Wockhardt, a medical group that carried off a string of heavily leveraged deals in 2006, is considering selling both a stake in its hospital company and its biggest acquisition, Ireland's Pinewood Healthcare. Others, including Suzlon, Tata Steel, Tata Motors and smaller companies in the pharmaceuticals and auto-components industries, are working all hours to restructure their heavy foreign debt. More forced asset sales look inevitable.

What I didn't know back in 2007 was that US investor Wilbur Ross had already had a Mumbai office for a year. Ross — who hates being called a “vulture investor” but is the master of the craft — waited until the middle of last year to make his first major move, investing in budget airline SpiceJet.
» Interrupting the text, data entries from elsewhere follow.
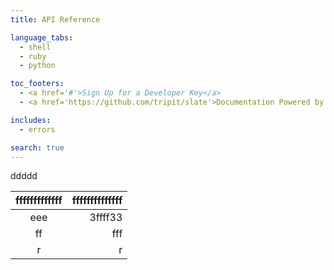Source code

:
 ```yaml
---
title: API Reference

language_tabs:
  - shell
  - ruby
  - python

toc_footers:
  - <a href='#'>Sign Up for a Developer Key</a>
  - <a href='https://github.com/tripit/slate'>Documentation Powered by Slate</a>

includes:
  - errors

search: true
---
```

ddddd


|fffffffffffff|ffffffffffffff|
|:---:|---:|
|eee|3ffff33|
|ff|fff|
|r|r|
This month, he swooped with a vengeance. In the last few weeks, he's emerged as a bidder for fraud-hit IT firm Satyam, and reportedly also for Cobra Beer. He has said he sees SpiceJet as only his first step into airlines.

All this means investment bankers here have almost as much work as they did during India's corporate buying spree. One tells me: “A year ago I'd have called myself an M&A banker — now I'd say I'm a corporate financier. Debt advisory and restructuring is keeping us very busy at the moment.”

* The announcement by US student loans provider Sallie Mae last week that it was pulling 2000 of its offshore jobs in India back to the US confirmed the worst fears of India's IT companies. But it's too early to sound the death-knell for bank outsourcing. In Bangalore last week, a group of British executives from the London office of a European bank cheerily informed me that they were in town to arrange for their own jobs, in the derivatives back office, to be sent to Bangalore. “We knew our roles were due to be outsourced,” one reasoned, “so we thought our best bet was to join management in helping to arrange it.”